Wall Street stocks tumbled for a second straight session Tuesday as worries about chaos in the oil market overshadowed progress in Washington on additional relief for small businesses.

Major US stock indexes were down about 2% in early trading Tuesday. The selling was widespread across industries, and 96% of the stocks in the S&P 500 index fell. In another sign investors were feeling nervous, prices for US government bonds rose again, sending yields lower.

The extreme volatility in energy markets highlights investors' worries about the duration of the coronavirus outbreak and its impact on the economy. That is in turn weighing on financial markets more broadly, including stocks.

Stocks did not get a boost from a deal between US lawmakers and the White House on a $480 billion emergency package that replenishes a depleted program to help small businesses devastated by the coronavirus crisis.

Last week, 5.2 million Americans filed unemployment claims, bringing the total to 22 million in the four weeks since President Trump declared a national emergency. The United States has not seen this level of job loss since the Great Depression.

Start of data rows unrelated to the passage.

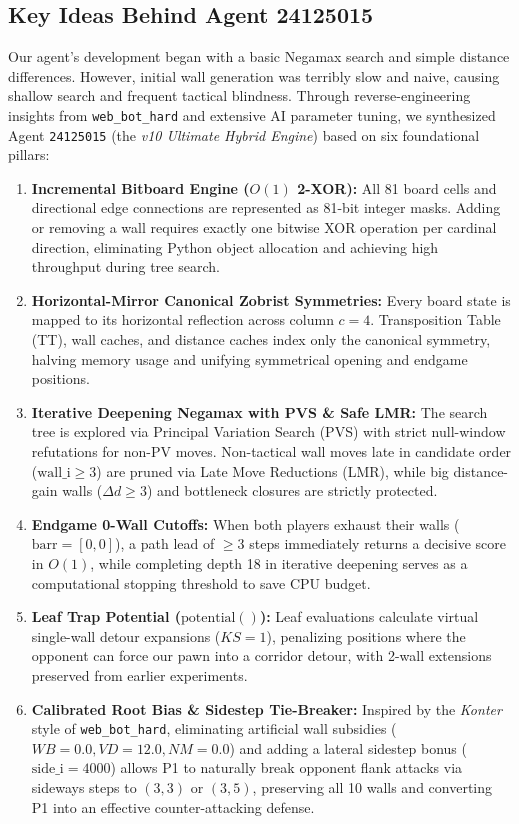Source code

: \subsection{Key Ideas Behind Agent 24125015}
Our agent's development began with a basic Negamax search and simple distance differences. However, initial wall generation was terribly slow and naive, causing shallow search and frequent tactical blindness. Through reverse-engineering insights from \texttt{web\_bot\_hard} and extensive AI parameter tuning, we synthesized Agent \texttt{24125015} (the \textit{v10 Ultimate Hybrid Engine}) based on six foundational pillars:
\begin{enumerate}[leftmargin=1.5em]
    \item \textbf{Incremental Bitboard Engine ($O(1)$ 2-XOR):} All 81 board cells and directional edge connections are represented as 81-bit integer masks. Adding or removing a wall requires exactly one bitwise XOR operation per cardinal direction, eliminating Python object allocation and achieving high throughput during tree search.
    \item \textbf{Horizontal-Mirror Canonical Zobrist Symmetries:} Every board state is mapped to its horizontal reflection across column $c = 4$. Transposition Table (TT), wall caches, and distance caches index only the canonical symmetry, halving memory usage and unifying symmetrical opening and endgame positions.
    \item \textbf{Iterative Deepening Negamax with PVS \& Safe LMR:} The search tree is explored via Principal Variation Search (PVS) with strict null-window refutations for non-PV moves. Non-tactical wall moves late in candidate order ($\text{wall\_i} \ge 3$) are pruned via Late Move Reductions (LMR), while big distance-gain walls ($\Delta d \ge 3$) and bottleneck closures are strictly protected.
    \item \textbf{Endgame 0-Wall Cutoffs:} When both players exhaust their walls ($\text{barr} = [0, 0]$), a path lead of $\ge 3$ steps immediately returns a decisive score in $O(1)$, while completing depth 18 in iterative deepening serves as a computational stopping threshold to save CPU budget.
    \item \textbf{Leaf Trap Potential ($\text{potential}()$):} Leaf evaluations calculate virtual single-wall detour expansions ($KS = 1$), penalizing positions where the opponent can force our pawn into a corridor detour, with 2-wall extensions preserved from earlier experiments.
    \item \textbf{Calibrated Root Bias \& Sidestep Tie-Breaker:} Inspired by the \textit{Konter} style of \texttt{web\_bot\_hard}, eliminating artificial wall subsidies ($WB = 0.0, VD = 12.0, NM = 0.0$) and adding a lateral sidestep bonus ($\text{side\_i} = 4000$) allows P1 to naturally break opponent flank attacks via sideways steps to $(3,3)$ or $(3,5)$, preserving all 10 walls and converting P1 into an effective counter-attacking defense.
\end{enumerate}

“The stock market, first of all, is not a good measure of the economy. Most people don't invest in the stock market. It is, for the most part, a rich person's gain,” Kovalik said.

“That isn't a measure of how good the economy's doing. There's always an opportunity for the wealthy to get wealthier, and that's going to happen,” he added.

“The bail out that was passed recently, this so-called stimulus package, was really for the most part a stimulus package for the wealthy and it's not going to translate very well downward to working class people.”